There's this thing called AdS/CFT correspondence [anti-de Sitter spaces are used in some quantum gravity theories; conformal field theory is a special type of quantum field theory (QFT). QFT is a theoretical framework that combines classical field theory, quantum mechanics, and special relativity, and AdS/CFT correspondence is the relationship between these]. There are a lot of different directions that people take with this approach, but mainly it's used to understand quantum gravity. This correspondence is usually between strongly coupled field theory and weakly coupled gravity theory.
I'm working with Atish Dabholkar and Upamanyu Moitra on this problem. Entanglement entropy is a very useful quantity in quantum field theories and it’s difficult to calculate. A very simple formula was proposed in 2006 to calculate entanglement entropy on the gravity side, which basically reduces the involved calculation to a simple geometric calculation, like finding area or length. In my thesis, I am focusing on understanding this simple formula by deriving it from the basic dictionary of AdS/CFT correspondence and calculating entropy on both sides of the duality for specific cases.
What are the strengths of the Diploma program?
The really good thing about the ICTP environment is that it was completely new to me. New and complicated: perfect. It's like a dream for me. The program was amazing: it was immersive in terms of just understanding the courses. The professors here were very friendly. Coming from Ethiopia, I was close to my professors, but there’s more distance; there's more of a barrier back there between the students and the professors.
The most difficult course was on the standard model, but I enjoyed even the most difficult course, and I'm going to face more difficult things in the future.
What are the major challenges faced by people wanting to study theoretical physics in Ethiopia?
There's no promotion of science. It’s a poor country, so everybody who studies wants to have a good salary, help their families, and have a good life. The living conditions in my country do not let them think about having dreams, it’s more about career stability. After talking with students here, I learned that people from more developed countries know about physics from early on. I didn't have that experience. I didn't have a computer until I went to university. There were no books on popular science or physics. And on top of that, there’s a lot of pushback against people studying physics.

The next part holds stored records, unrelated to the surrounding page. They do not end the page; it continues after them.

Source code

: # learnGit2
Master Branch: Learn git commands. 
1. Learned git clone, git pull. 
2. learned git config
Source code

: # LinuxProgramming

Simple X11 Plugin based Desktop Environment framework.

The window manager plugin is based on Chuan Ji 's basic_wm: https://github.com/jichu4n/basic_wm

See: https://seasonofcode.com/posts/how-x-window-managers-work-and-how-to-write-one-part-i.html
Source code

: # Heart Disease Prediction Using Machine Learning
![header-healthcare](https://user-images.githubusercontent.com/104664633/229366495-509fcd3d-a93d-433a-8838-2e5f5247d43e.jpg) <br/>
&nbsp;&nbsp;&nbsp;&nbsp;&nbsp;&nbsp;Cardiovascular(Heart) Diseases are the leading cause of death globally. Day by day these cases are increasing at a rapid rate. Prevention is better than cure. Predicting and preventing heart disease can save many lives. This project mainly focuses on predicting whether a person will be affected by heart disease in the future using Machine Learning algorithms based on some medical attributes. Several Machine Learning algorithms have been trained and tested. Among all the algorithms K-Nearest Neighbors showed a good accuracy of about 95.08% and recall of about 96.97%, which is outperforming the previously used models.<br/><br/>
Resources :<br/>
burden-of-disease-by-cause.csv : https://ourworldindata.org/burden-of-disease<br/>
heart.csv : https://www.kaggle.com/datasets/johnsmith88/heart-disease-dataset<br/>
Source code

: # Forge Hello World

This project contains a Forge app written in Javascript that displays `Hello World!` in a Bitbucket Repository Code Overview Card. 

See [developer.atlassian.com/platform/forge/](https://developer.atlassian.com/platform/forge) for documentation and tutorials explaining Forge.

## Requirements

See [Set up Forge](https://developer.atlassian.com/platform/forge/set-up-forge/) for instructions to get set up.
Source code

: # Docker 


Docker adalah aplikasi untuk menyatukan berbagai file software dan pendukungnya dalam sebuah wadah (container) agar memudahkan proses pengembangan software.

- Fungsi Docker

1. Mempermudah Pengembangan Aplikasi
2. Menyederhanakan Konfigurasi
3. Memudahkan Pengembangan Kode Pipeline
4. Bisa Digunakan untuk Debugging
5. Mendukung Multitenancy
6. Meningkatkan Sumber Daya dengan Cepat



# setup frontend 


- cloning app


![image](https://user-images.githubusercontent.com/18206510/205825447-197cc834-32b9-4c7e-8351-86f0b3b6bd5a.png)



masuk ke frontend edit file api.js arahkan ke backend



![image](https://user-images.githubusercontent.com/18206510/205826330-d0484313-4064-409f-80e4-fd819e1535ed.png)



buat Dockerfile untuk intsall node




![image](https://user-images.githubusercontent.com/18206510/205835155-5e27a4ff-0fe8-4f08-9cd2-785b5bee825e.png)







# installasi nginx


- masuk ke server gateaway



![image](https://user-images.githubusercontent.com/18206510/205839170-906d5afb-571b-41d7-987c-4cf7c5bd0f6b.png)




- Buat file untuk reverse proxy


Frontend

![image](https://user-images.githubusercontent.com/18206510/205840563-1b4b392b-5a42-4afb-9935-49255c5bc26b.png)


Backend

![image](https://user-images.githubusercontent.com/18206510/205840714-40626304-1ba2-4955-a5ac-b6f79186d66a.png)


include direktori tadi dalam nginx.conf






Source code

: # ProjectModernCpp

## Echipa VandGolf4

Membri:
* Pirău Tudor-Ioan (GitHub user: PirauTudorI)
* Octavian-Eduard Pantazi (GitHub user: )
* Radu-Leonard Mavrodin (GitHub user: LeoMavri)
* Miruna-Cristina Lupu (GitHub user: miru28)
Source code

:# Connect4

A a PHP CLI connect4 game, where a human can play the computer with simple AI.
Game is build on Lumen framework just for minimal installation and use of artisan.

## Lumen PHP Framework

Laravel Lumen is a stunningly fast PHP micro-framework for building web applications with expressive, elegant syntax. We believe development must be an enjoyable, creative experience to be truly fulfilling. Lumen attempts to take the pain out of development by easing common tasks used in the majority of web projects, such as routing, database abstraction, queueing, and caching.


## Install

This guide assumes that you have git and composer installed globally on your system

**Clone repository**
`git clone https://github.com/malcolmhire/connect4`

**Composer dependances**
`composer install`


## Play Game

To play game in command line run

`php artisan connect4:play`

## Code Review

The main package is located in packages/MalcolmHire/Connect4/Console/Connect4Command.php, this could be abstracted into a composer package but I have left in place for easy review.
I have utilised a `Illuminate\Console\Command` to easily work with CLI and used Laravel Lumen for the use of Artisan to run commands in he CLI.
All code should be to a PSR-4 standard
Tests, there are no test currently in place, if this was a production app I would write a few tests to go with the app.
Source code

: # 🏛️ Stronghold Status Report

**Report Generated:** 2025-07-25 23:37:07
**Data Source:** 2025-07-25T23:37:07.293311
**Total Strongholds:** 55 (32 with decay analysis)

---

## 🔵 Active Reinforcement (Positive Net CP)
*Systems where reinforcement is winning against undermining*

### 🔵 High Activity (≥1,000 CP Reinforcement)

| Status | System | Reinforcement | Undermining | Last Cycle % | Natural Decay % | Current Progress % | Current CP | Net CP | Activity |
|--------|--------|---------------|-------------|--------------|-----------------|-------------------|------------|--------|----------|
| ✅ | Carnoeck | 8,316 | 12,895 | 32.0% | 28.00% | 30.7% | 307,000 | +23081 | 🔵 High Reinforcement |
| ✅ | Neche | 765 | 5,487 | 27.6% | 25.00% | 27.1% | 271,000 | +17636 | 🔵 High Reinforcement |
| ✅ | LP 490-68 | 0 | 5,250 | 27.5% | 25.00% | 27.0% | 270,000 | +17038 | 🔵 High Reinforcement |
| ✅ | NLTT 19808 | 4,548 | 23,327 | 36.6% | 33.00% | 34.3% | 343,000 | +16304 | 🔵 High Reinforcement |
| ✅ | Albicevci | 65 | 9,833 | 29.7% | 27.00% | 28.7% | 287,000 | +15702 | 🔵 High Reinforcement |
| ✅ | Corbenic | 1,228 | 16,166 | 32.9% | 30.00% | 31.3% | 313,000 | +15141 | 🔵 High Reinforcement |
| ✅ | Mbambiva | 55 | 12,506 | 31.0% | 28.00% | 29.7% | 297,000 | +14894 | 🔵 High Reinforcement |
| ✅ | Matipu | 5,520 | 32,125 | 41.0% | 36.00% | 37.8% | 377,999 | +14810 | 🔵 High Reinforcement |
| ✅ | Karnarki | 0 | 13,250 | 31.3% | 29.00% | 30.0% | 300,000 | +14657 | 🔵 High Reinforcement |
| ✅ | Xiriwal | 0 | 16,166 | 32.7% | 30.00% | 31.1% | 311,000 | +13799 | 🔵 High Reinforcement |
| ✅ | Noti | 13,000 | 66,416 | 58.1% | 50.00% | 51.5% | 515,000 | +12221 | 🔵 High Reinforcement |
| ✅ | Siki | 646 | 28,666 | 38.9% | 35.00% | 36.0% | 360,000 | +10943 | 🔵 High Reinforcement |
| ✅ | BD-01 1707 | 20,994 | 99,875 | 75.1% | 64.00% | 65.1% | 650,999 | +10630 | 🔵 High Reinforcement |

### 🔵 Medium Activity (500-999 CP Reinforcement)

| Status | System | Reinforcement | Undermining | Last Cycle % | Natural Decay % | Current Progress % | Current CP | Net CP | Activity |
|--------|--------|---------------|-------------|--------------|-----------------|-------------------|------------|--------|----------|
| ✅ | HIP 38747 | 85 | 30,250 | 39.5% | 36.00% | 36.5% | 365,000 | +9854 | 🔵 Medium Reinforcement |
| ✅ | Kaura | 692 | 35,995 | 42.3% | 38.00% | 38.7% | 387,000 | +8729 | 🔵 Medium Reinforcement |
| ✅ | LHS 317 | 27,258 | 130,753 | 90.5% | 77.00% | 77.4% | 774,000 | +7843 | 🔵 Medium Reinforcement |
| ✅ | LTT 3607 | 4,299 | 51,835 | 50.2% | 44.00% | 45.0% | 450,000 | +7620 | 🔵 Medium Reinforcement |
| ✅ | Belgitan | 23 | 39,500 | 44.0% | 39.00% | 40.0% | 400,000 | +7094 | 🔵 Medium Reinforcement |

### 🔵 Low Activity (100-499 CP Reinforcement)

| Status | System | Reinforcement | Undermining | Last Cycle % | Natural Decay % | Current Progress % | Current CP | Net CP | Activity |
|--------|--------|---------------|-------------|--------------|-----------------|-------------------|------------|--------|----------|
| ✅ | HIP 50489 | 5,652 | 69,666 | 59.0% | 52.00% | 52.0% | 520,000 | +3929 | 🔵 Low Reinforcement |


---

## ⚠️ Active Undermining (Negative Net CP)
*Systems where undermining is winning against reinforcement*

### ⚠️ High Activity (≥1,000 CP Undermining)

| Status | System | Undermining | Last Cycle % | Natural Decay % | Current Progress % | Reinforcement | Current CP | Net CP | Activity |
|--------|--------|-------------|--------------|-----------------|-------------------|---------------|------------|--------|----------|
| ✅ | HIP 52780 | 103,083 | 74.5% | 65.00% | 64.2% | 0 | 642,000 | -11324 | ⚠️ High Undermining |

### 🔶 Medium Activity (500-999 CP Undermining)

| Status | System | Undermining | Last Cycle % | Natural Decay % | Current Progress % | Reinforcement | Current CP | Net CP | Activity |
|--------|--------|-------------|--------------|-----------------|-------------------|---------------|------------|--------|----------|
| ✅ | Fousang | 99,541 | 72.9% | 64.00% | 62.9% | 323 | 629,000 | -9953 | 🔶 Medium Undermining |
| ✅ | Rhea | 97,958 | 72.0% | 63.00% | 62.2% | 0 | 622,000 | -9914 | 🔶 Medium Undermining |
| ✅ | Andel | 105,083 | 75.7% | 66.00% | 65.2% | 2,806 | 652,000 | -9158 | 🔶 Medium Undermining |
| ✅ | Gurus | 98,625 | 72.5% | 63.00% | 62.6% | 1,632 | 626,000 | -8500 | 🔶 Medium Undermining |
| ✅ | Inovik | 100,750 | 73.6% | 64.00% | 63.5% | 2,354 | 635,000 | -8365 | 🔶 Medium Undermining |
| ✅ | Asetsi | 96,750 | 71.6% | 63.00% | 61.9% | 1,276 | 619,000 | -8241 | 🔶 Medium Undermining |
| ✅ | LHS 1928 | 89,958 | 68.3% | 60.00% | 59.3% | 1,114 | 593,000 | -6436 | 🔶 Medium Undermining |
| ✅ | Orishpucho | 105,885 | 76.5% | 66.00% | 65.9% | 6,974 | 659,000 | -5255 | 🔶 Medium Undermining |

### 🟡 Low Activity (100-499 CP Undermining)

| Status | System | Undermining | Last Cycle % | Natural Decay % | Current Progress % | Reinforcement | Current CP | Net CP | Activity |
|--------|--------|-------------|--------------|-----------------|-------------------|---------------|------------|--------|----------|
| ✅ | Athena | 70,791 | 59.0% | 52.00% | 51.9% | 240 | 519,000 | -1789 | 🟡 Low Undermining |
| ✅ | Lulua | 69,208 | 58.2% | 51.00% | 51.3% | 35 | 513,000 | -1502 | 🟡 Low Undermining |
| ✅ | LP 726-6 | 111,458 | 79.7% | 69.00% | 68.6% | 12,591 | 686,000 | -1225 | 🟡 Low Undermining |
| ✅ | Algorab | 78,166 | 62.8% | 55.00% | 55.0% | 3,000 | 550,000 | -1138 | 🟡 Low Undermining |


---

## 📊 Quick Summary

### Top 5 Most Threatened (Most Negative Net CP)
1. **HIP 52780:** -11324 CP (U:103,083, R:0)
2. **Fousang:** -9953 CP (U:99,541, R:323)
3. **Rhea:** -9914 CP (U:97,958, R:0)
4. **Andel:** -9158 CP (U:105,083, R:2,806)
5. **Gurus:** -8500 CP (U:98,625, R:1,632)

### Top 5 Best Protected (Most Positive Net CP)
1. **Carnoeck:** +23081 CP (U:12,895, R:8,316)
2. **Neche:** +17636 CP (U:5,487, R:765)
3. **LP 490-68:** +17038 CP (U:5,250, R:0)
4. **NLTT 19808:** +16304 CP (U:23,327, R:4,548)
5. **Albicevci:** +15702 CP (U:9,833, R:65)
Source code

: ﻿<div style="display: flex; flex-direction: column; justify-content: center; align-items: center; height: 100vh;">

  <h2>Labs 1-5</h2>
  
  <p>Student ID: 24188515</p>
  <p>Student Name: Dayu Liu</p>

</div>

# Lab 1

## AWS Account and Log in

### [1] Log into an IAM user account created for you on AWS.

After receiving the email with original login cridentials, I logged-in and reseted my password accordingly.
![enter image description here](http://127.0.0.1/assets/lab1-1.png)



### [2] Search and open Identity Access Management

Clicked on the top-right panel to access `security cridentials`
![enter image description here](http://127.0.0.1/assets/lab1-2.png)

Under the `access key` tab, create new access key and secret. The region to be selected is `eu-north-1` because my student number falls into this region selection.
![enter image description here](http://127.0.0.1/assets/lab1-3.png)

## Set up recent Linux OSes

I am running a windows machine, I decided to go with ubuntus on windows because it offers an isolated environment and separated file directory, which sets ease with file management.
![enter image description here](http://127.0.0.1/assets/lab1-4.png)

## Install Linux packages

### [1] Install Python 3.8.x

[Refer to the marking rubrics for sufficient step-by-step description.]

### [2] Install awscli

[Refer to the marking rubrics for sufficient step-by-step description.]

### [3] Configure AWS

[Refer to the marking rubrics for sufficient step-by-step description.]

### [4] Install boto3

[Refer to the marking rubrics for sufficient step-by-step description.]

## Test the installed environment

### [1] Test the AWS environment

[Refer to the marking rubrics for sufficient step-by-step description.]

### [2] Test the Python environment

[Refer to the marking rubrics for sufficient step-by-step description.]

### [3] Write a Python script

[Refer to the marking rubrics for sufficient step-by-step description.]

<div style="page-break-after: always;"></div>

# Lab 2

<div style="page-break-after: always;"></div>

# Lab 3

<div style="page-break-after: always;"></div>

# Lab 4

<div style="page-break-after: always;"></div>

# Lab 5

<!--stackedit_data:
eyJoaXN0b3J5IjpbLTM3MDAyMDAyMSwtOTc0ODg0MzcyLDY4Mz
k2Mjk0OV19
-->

My mother respected my decision to apply to the physics department. She did say, “Hey, maybe you should start studying medicine,” but she didn’t push, and my brothers and sisters also attended higher education institutions and were supportive. But almost all the people I come across always wonder what happened to me. Even my senior high school physics teacher advised me against doing physics, not that he disliked physics but because he was convinced that physics has no future in Ethiopia.
What do you plan to do next?
Before I applied to ICTP, I was accepted onto the PhD programme at the Center for Theoretical Physics at the Massachusetts Institute of Technology (MIT). My mentor told me it would be a good idea to have some preparation before starting my PhD there, because the ICTP Diploma programme helps the transitions of students from developing countries to these universities.
Now, I'm going to continue working on aspects of my diploma thesis at MIT. My career plan is to stay in academia, and God willing become a good professor of theoretical physics.
I was helped by a terrific society, the Ethiopian Physics Society in North America (EPSNA) [https://www.epsna.org/mentorship-2022.html], to apply to universities. If they hadn’t helped me, I wouldn't have been able to afford the application fees and standardized exam fees. But then I came to ICTP. It's actually perfect, as I'm interested in theoretical physics and also in science promotion. I feel indebted to all the institutions who work on promoting science as I have been helped by them starting from high school, and it’s also a dream of mine to pay it forward. I want to give back to my country by promoting science there. Next year, when I’m at MIT, I will start mentoring students, and giving lectures at summer schools with the EPSNA in Ethiopia.